Rasanya saya beralasan kalau berpendapat lain dengan Butler dalam hal ini. Sekali lagi bahwa dia lebih terpengaruh oleh kecenderungannya sebagai seorang Kristiani daripada melihatnya dari kenyataan­kenyataan sejarah. Cyrus ini sudah tahu benar bahwa kaum Muslimin sangat menjunjung tinggi kebebasan beragama setiap penduduk negeri yang didudukinya, dan hal itu jelas sekali dicantumkan dalam semua persetujuan yang dibuatnya. Demikian juga apa yang sudah dilakukan di Syam dan Irak pada masa Abu Bakr dan Umar. Dan mereka tidak akan melanggar segala ketentuan itu di Mesir. Kalaupun mereka menetapkan suatu jizyah kepada penduduk negeri yang didudukinya, tak lain itu demi keamanan mereka, untuk keselamatan mereka dan keluarga, untuk harta mereka, keyakinan dan tempat-tempat ibadah mereka, tanpa membeda-bedakan antara sekte Marcionit dengan sekte Monofisit, antara Rumawi yang berkuasa dengan orang-orang Kopti yang dijajah. Juga kita tidak akan mengira bahwa Cyrus telah terdorong oleh nafsunya dcngan mengira bahwa dia mampu mempermainkan atau menipu Amr bin As, orang Arab yang cerdas dan cekatan itu, lalu dia sendiri bebas kembali melakukan penindasan dan kekejaman seperti dulu. Kalaupun dugaan Butler itu benar bahwa kedatangan Cyrus ke Mesir hanya dengan tekad hendak mengadakan perdamaian dengan pihak Arab, bukan untuk tujuan agama atau politik. Malah dia melihat bahwa berperang dengan mereka hanya akan membawa kehancuran Rumawi, terutama setelah adanya intrik-intrik dalam istana; mereka makin lemah dan kerajaan mereka pun akan menjurus kepada kehancuran.

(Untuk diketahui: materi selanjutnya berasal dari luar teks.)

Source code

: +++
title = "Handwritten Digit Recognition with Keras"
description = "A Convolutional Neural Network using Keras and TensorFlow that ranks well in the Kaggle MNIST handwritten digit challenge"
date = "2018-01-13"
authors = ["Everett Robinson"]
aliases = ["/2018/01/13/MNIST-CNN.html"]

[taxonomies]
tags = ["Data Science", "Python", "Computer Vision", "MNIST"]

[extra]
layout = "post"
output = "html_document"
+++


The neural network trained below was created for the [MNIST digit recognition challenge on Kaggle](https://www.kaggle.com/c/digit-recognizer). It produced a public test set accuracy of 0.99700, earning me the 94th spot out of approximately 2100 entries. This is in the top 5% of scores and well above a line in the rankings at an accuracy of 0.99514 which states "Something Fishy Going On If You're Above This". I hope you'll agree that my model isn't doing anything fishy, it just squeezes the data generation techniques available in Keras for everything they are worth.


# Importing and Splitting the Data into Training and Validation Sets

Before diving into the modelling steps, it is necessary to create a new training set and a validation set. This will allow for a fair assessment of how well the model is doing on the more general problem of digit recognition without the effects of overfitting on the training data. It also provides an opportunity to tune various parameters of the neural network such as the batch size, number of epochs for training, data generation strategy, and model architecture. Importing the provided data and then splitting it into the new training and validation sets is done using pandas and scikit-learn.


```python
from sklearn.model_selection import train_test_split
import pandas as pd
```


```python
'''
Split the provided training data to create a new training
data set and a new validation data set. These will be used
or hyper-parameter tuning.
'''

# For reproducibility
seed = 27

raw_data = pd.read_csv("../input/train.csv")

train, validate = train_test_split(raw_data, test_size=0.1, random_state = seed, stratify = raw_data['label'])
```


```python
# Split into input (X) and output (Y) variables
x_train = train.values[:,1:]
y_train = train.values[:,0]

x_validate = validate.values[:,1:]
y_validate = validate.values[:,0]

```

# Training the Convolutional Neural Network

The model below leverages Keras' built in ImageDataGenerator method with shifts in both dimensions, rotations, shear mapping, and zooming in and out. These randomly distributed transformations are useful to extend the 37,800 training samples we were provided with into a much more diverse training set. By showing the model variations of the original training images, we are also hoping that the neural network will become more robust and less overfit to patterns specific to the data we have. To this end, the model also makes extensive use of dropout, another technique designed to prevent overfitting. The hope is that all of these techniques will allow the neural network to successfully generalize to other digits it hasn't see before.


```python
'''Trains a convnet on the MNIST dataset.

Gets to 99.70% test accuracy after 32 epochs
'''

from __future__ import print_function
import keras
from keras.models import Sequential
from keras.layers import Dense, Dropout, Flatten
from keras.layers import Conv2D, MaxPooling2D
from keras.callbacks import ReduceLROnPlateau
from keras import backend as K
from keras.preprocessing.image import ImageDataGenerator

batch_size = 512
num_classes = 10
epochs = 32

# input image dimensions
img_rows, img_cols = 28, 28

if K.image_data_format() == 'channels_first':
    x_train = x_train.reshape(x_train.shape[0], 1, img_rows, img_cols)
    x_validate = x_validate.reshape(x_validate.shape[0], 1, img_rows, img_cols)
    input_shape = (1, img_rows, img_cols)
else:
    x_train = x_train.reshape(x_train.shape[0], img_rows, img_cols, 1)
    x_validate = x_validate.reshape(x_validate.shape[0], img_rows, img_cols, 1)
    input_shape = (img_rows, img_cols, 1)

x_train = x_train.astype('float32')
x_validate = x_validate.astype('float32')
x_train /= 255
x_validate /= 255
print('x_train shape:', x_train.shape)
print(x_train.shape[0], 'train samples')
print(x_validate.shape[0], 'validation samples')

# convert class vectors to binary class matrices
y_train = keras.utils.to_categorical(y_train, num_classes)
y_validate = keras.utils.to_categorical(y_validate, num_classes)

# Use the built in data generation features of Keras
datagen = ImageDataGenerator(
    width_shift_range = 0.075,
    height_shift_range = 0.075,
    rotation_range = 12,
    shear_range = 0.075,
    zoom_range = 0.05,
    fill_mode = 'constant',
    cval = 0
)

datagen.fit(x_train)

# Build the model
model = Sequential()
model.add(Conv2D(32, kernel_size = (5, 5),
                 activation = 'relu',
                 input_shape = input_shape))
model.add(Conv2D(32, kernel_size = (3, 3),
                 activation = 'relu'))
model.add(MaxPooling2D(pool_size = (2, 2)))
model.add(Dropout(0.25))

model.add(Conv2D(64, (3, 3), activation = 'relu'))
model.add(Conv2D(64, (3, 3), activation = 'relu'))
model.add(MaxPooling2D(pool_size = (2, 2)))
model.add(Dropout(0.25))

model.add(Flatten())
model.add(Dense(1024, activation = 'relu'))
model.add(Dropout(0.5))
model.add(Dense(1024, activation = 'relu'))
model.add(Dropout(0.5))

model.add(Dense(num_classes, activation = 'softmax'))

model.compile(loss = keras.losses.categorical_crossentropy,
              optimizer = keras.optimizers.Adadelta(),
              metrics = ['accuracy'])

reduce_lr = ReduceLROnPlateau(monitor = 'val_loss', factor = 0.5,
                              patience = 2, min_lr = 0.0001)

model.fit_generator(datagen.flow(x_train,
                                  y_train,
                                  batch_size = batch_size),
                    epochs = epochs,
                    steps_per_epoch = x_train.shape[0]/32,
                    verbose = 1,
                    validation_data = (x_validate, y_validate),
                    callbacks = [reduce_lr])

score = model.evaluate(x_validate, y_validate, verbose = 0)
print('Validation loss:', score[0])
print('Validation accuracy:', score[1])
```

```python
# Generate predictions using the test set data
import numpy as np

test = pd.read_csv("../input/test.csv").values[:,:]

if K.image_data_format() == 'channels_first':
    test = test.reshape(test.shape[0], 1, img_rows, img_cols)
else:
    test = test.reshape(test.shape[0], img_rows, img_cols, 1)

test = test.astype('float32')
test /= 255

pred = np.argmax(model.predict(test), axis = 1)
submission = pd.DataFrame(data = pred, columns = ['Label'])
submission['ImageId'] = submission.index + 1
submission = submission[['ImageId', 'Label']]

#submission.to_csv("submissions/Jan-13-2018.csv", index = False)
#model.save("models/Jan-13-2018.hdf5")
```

Kita tidak perlu mendahului segala peristiwa itu dengan bicara tentang maksud-maksud dan tujuan politik Cyrus, sementara peristiwa­peristiwa itu sedang berjalan, yang nanti akan membatasi politik itu sendiri demikian rupa sehingga tak perlu rasanya kita menduga-duga. Baik kita tinggalkan saja Cyrus di Iskandariah, dan kita kembali ke Babilon untuk mengikuti perjalanan dan tujuan pasukan Muslimin di sana.

Dalam bulan Mei tahun itu Amr dan pasukannya meninggalkan Babilon, yakni ketika kekacauan di ibu kota kerajaan Rumawi karena kematian Konstantin sudah mencapai puncaknya. Amr mengambil jalan pesisir sebelah kiri Sungai Nil, provinsi Buhairah sekarang, hingga perjalanan pasukannya tak terhalang oleh terusan-terusan yang membentang di selatan Delta di provinsi Manufiah. Selama tinggal di benteng Babilon itu ia telah berhasil meminta bantuan orang-orang Kopti yang berada di .bawah kekuasaannya untuk memperbaiki jalan dan membangun beberapa jembatan. Inilah yang membantunya mempercepat perjalanannya itu. Dalam perjalanan ini Amr mengajak juga beberapa pemimpin Kopti pilihannya dan dia memang sudah mengadakan hubungan baik dengan mereka untuk kemudian dijadikan penghubung dia dengan penduduk negeri.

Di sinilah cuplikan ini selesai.